▶ What is expected: Using the data that follows, return exactly the lines from the one that contains "repo was cloned" through the one that contains "If all goes", ends included.
(Dataset records begins)
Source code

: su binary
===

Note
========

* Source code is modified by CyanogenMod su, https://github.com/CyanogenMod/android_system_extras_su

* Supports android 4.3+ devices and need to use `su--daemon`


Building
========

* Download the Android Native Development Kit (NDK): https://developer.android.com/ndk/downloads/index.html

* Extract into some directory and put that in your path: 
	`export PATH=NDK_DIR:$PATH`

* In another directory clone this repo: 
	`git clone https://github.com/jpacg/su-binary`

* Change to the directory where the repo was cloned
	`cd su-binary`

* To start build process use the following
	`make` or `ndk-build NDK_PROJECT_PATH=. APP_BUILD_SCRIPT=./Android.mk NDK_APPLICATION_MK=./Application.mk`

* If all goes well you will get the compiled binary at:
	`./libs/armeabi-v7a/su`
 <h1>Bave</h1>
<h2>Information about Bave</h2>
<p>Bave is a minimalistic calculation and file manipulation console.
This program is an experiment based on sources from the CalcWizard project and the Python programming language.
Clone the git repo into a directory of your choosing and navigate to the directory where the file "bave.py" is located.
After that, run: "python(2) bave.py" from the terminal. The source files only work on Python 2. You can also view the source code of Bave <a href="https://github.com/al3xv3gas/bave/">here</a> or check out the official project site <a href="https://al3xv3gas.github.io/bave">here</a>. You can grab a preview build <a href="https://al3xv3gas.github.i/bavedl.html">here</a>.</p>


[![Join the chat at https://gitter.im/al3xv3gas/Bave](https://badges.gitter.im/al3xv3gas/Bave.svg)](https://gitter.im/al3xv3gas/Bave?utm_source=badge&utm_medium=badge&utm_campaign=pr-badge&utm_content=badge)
(Dataset records ends)
▶ Reply:
* Change to the directory where the repo was cloned
	`cd su-binary`

* To start build process use the following
	`make` or `ndk-build NDK_PROJECT_PATH=. APP_BUILD_SCRIPT=./Android.mk NDK_APPLICATION_MK=./Application.mk`

* If all goes well you will get the compiled binary at:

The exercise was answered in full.